Paris, 23 Sept. (AKI) - A French-based writer, who has been fiercely criticised in the Algerian press for his latest novel, has rejected accusations of offending Islam and upheld his right to recount a brutal period in history with the language that its Muslim and Christian protagonists would have used. Anouar Ben Malek, an Algerian who lives in France, was lambasted by Algerian daily El-Khabar this week, for his novel 'Oh Maria' published by Fayard. Ben Malek told Adnkronos International (AKI) he recounts a dramatic period, "marked by torture and oppression," and the language he used reflected the harsh confrontation between faiths.

"It is a huge misunderstanding. In my book I recount an era in which Muslims and Christians faced off, following the fall of Granada in 1492, and I tackle real episodes of history, that is the migration of Muslims from Andalusia at the start of the 17th century," he told AKI.

El-Khabar, on Thursday weighed in with scathing criticism of Ben Malek's novel, describing it as "poor and shallow... carrying a dangerous dose of hatred against Muslims and their Prophet."

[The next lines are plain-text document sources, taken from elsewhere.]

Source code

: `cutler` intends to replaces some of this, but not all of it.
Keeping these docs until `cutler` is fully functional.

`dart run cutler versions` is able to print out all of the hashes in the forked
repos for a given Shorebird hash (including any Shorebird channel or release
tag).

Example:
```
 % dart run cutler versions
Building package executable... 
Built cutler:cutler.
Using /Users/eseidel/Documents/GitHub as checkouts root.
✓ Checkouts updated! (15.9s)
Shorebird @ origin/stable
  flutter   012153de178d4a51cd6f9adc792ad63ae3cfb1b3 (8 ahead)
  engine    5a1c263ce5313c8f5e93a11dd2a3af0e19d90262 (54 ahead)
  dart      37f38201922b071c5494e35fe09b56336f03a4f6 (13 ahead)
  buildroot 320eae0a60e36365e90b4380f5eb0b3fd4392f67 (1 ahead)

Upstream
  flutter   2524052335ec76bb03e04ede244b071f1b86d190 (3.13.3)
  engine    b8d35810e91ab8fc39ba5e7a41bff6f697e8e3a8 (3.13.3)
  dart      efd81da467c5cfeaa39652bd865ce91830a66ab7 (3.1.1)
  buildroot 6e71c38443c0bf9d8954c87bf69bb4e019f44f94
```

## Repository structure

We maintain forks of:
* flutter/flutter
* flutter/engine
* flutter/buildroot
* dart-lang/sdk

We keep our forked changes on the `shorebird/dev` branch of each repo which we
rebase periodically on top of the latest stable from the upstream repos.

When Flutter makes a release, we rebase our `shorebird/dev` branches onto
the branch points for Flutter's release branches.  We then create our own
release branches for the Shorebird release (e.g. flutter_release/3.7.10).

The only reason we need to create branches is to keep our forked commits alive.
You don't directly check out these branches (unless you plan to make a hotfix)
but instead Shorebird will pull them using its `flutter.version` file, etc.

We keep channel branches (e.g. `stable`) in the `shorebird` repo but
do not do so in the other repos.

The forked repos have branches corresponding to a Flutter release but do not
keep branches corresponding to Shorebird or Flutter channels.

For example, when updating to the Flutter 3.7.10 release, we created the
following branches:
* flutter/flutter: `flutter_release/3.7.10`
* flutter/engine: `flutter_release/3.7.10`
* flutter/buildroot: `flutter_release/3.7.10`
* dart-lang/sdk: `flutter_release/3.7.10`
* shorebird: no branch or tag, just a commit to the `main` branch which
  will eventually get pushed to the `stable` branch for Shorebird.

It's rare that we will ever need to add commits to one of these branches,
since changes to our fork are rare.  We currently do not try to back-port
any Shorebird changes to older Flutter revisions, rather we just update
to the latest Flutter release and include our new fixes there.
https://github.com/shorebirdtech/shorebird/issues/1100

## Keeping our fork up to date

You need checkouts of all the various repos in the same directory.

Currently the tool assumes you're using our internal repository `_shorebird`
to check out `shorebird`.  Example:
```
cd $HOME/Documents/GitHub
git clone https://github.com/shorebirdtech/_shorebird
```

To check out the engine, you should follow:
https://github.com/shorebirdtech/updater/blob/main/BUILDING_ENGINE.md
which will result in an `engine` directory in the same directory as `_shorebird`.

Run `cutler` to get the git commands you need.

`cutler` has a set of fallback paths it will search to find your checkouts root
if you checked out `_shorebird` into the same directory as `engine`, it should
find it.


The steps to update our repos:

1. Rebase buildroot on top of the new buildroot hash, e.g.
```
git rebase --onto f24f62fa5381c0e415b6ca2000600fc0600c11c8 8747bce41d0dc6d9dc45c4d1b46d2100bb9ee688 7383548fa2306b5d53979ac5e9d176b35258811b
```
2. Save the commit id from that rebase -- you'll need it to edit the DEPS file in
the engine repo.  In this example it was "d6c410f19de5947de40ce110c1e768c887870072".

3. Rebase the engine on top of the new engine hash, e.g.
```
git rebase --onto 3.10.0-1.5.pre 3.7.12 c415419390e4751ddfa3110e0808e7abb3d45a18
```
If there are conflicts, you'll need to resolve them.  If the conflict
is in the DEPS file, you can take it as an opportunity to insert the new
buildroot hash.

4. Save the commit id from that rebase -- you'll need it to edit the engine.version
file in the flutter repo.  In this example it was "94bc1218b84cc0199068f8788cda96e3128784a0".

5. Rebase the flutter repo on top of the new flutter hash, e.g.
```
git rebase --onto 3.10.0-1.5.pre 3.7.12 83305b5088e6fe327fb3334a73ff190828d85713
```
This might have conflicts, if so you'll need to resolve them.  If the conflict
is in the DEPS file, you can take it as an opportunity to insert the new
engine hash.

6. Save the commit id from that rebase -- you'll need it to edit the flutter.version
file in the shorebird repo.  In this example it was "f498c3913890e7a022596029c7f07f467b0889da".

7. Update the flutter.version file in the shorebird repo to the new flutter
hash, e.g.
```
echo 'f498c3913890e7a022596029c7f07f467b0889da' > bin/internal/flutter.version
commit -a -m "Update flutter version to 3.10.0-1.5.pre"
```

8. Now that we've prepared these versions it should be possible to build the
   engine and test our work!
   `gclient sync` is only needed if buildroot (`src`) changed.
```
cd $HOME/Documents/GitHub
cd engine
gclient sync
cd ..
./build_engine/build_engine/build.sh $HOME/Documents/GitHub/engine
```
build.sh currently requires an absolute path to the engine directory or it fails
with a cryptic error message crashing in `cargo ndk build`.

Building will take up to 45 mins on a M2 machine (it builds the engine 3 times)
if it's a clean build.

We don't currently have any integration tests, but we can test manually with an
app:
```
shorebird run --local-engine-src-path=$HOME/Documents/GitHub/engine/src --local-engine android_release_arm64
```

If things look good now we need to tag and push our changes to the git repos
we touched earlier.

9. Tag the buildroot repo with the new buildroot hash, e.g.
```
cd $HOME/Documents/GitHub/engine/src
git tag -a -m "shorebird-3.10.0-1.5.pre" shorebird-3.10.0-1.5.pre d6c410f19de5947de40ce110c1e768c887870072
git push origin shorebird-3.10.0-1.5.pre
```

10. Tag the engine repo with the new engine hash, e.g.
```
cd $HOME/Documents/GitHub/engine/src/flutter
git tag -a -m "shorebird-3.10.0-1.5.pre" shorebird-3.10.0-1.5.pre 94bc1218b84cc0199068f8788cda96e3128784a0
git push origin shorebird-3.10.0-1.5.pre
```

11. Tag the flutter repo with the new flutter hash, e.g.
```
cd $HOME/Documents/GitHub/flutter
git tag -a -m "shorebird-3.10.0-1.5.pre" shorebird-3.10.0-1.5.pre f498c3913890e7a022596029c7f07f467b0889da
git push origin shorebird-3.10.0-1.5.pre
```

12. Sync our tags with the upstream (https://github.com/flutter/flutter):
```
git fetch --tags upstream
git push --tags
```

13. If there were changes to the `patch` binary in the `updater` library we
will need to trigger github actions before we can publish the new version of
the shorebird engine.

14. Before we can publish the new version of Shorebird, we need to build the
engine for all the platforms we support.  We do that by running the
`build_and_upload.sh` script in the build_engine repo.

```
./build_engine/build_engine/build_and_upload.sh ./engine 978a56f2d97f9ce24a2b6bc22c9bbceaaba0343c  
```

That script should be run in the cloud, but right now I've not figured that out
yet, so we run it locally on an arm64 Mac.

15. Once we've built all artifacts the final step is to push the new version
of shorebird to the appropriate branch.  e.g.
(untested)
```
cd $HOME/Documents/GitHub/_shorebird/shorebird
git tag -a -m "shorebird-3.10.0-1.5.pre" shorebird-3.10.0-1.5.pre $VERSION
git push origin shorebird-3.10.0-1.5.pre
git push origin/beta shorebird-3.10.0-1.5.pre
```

The paper - in an article by Muhammad al Bugghali - said that many who had read the novel considered that it included an unprecedentedly harsh attack on Islam and the Prophet Mohammed.

The newspaper alleged that the author had compared the odour of Islam and Muslims to human waste, and the Holy Qur'an to writings that stimulate human being's basest instincts.

"It was a very hard and difficult period characterised by the trading of fierce insults between the followers of the two religions. In this sense, insults and attacks of the other religion are pronounced by some of the characters. These do not express my opinion as a writer," the author added.

The Maria of the title is a Moor who is tortured for her Muslim faith and has her tongue cut out, she flees the Spanish Inquisition with her family but her father and aunt are killed.

After being sold to a painter who uses and abuses her as a model for the Virgin Mary in his religious paintings, she gives birth to a son who is sent away to Rome. Her son later returns home and discovering the tragedy that has befallen his mother and her family decides to seek revenge.

Ben Malek stressed the need to "put things in their historical context," querying whether "the writer is maybe responsible for what his characters say? If I were to write a novel on a murderer of a criminal, would I then be a criminal just like him?"

Through his novel, the author of 'Oh Maria' said he tried to "understand the reasons which led to the gradual exit from history of Islamic civilisation, after its period of maximum splendour in Andalusia."

Ben Malek slammed the latest speech by Pope Benedict XVI in which the pontiff quoted the words of a Christian Byzantine emperor who criticised Islam, linking the religion to unreasoning violence, emphasising that they were not his own words or views.

"The Pope would have done better to keep silent. He used a medieval text which criticises Islam, while all of us know just how distant the Catholic church in that period was from reason and tolerance," he said.